■ **Exercise brief**: Copy word for word each line from the one that has "### 块存储 (Cinder)" to the last line of the records, with no other lines.

----

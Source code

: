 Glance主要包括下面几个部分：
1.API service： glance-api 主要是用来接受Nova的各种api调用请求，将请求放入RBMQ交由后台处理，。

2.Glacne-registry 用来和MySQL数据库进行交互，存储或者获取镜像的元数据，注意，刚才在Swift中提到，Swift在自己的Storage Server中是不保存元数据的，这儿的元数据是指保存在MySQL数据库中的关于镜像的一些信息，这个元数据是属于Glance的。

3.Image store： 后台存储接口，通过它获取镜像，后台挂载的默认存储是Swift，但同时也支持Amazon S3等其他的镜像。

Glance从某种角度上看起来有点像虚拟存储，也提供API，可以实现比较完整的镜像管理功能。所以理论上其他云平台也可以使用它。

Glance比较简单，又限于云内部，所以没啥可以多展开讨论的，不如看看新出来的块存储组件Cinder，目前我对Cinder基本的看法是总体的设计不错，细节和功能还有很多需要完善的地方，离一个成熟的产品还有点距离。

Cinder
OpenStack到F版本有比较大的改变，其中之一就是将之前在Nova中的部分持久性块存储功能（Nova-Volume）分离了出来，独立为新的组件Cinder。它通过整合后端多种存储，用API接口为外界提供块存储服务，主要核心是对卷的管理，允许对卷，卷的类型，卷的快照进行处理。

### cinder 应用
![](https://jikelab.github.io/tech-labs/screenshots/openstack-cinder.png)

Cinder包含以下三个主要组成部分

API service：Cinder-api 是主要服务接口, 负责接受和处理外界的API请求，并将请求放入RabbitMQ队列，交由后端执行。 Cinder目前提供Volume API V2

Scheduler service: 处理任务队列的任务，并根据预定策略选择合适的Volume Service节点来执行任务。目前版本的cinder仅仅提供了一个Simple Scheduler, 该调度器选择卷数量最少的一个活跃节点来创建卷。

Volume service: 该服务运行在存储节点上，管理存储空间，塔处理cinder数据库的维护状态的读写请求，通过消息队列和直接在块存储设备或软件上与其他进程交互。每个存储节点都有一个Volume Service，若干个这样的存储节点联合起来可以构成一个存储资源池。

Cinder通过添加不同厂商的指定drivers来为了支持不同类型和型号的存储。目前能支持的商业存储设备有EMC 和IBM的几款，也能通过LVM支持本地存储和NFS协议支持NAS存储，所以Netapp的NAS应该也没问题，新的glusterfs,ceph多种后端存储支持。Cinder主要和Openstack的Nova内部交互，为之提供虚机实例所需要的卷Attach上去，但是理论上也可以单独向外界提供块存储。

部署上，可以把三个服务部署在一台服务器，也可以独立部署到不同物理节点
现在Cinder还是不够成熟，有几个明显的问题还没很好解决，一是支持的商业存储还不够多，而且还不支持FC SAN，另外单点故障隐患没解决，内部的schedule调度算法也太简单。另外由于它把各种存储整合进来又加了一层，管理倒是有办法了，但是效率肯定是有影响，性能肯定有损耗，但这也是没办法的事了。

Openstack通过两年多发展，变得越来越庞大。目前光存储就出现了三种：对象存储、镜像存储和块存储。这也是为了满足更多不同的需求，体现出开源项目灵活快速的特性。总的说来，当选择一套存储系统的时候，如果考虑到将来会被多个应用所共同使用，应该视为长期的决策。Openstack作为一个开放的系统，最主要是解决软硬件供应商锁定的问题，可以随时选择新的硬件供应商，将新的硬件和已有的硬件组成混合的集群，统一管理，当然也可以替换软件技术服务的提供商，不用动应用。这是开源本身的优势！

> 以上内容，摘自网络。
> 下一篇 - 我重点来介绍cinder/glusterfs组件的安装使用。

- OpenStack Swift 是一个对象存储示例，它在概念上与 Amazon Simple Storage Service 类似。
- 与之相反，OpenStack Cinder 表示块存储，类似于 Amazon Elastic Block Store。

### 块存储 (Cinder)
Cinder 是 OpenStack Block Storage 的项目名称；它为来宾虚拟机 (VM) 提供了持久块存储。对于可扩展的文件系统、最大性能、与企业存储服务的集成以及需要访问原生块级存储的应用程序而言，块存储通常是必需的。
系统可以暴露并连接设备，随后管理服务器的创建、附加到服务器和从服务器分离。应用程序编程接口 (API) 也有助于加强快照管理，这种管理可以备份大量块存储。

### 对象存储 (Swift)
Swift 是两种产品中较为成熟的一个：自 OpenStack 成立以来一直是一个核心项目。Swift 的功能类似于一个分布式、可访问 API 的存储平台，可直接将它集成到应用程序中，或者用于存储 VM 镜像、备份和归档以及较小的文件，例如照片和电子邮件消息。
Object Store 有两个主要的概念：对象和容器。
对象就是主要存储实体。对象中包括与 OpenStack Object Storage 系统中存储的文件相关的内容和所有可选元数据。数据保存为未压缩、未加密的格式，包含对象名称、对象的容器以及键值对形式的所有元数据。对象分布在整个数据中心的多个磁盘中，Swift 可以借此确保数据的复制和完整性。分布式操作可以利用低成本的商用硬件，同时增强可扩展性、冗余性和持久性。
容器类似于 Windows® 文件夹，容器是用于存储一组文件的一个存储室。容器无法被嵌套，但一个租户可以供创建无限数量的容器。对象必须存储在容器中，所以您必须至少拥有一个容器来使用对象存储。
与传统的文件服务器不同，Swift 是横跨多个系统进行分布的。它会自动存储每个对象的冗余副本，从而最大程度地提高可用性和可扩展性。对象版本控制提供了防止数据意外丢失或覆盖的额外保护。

----

■ **Answer space**:
### 块存储 (Cinder)
Cinder 是 OpenStack Block Storage 的项目名称；它为来宾虚拟机 (VM) 提供了持久块存储。对于可扩展的文件系统、最大性能、与企业存储服务的集成以及需要访问原生块级存储的应用程序而言，块存储通常是必需的。
系统可以暴露并连接设备，随后管理服务器的创建、附加到服务器和从服务器分离。应用程序编程接口 (API) 也有助于加强快照管理，这种管理可以备份大量块存储。

### 对象存储 (Swift)
Swift 是两种产品中较为成熟的一个：自 OpenStack 成立以来一直是一个核心项目。Swift 的功能类似于一个分布式、可访问 API 的存储平台，可直接将它集成到应用程序中，或者用于存储 VM 镜像、备份和归档以及较小的文件，例如照片和电子邮件消息。
Object Store 有两个主要的概念：对象和容器。
对象就是主要存储实体。对象中包括与 OpenStack Object Storage 系统中存储的文件相关的内容和所有可选元数据。数据保存为未压缩、未加密的格式，包含对象名称、对象的容器以及键值对形式的所有元数据。对象分布在整个数据中心的多个磁盘中，Swift 可以借此确保数据的复制和完整性。分布式操作可以利用低成本的商用硬件，同时增强可扩展性、冗余性和持久性。
容器类似于 Windows® 文件夹，容器是用于存储一组文件的一个存储室。容器无法被嵌套，但一个租户可以供创建无限数量的容器。对象必须存储在容器中，所以您必须至少拥有一个容器来使用对象存储。
与传统的文件服务器不同，Swift 是横跨多个系统进行分布的。它会自动存储每个对象的冗余副本，从而最大程度地提高可用性和可扩展性。对象版本控制提供了防止数据意外丢失或覆盖的额外保护。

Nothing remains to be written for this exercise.